A fellow VFTTer and I were reminiscing about this thread over the weekend, and I said how I felt that this thread had to be one of the funniest and most enjoyable of all the VFTT threads over the years.

I just thought I'd share it again for all those members who have joined the site in the last couple of years.

- Greg
 
roadtripper said:
Oooops, I just revived an old thread, sorry about that :D ....

A fellow VFTTer and I were reminiscing about this thread over the weekend, and I said how I felt that this thread had to be one of the funniest and most enjoyable of all the VFTT threads over the years.

I just thought I'd share it again for all those members who have joined the site in the last couple of years.

- Greg
Greg - you might be addicted to hiking when you revive a good, old thread on VFTT! :D
 
It's funny you revived this thread. I was just thinking about my post to this thead this weekend as I was buying bread at Bread Alone in the Catskills. I almost always buy bread there when I hike in the Catskills. It used to be that my bread was almost always from Bread Alone and it was fresh! I was glad to get out "bread shopping" this weekend.
 
I used to think talking to my pack was a sign of pathology. Then when my pack started answering back I knew I was on a slippery slope. Now we get into bitter arguments about route finding. Next time I'll show it who's boss. I'm going to leave it in the car. HA! Take that Algernon, you POS!

(I hope he's reading this, that sicko)
 
Halite said:
I almost always buy bread there when I hike in the Catskills. It used to be that my bread was almost always from Bread Alone

You are not the only one!!!!
 
When you spend an afternoon arranging and re-arranging your hiking closet aka "coat closet".

For sure this is the funniest thread I've read on VFFT, a very clever group of folk : )
thanks for the smiles :)
kmac
 
(this little anecdote can apply to any old/broken/painful piece of gear, by the way) :)

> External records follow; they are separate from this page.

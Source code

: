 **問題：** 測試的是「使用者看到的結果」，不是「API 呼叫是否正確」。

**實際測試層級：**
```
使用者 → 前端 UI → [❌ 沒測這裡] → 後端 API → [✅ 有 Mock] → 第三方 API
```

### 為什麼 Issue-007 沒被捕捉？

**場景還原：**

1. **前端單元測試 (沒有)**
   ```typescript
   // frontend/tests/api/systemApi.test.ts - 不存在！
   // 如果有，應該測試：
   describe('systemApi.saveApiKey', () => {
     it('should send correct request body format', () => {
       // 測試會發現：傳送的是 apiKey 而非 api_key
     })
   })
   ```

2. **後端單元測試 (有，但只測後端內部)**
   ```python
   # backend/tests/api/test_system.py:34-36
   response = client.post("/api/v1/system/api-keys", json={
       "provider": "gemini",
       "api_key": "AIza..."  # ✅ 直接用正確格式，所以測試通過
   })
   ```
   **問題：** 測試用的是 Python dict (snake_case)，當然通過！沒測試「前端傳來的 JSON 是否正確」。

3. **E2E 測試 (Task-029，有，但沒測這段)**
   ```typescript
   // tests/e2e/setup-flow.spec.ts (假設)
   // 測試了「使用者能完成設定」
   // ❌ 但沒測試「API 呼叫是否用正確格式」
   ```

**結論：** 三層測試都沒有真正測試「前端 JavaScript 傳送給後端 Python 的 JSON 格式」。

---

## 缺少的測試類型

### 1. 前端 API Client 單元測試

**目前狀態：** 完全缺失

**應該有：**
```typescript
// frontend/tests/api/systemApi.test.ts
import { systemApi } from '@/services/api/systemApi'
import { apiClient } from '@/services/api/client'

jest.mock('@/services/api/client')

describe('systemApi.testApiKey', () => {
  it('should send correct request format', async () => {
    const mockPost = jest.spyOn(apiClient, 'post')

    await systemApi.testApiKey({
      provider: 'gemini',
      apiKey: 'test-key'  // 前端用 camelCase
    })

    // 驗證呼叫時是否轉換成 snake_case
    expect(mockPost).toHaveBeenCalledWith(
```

...When you buy new hiking boots because your old ones were really hurting your feet, but you can't bear to actually get rid of the old ones. You think about all those memories with the painful boots, some incredible hikes, great places, and suddenly, you wonder if they were really as painful as you thought they were?? Probably not. (Yeah, they really were!!) Then one day your husband finds the old boots and says "didn't you get new ones and weren't these the ones that really hurt you?" and you say "oh, they didn't hurt THAT much, I'm keeping them as backups." You start defending the painful boots to him, then to yourself, until one day you've convinced yourself that they really weren't so painful after all so you take them out on a hike - yep, painful, and you vow to get rid of them as soon as you get home. So you get home, think about getting rid of them, and...don't - because you might need backup boots someday. (Cycle has been known to repeat after enough time goes by.)

:) - katie
 
I missed out on the first round of 'you know you're a hiker when...' a couple years ago and thought of a few while reading the list.

...you know the location and opening time of every Dunkin Donuts between your house and the mountains.

...you own every book in the Mountain Wanderer bookshop and can immediately identify a new edition of anything in the store.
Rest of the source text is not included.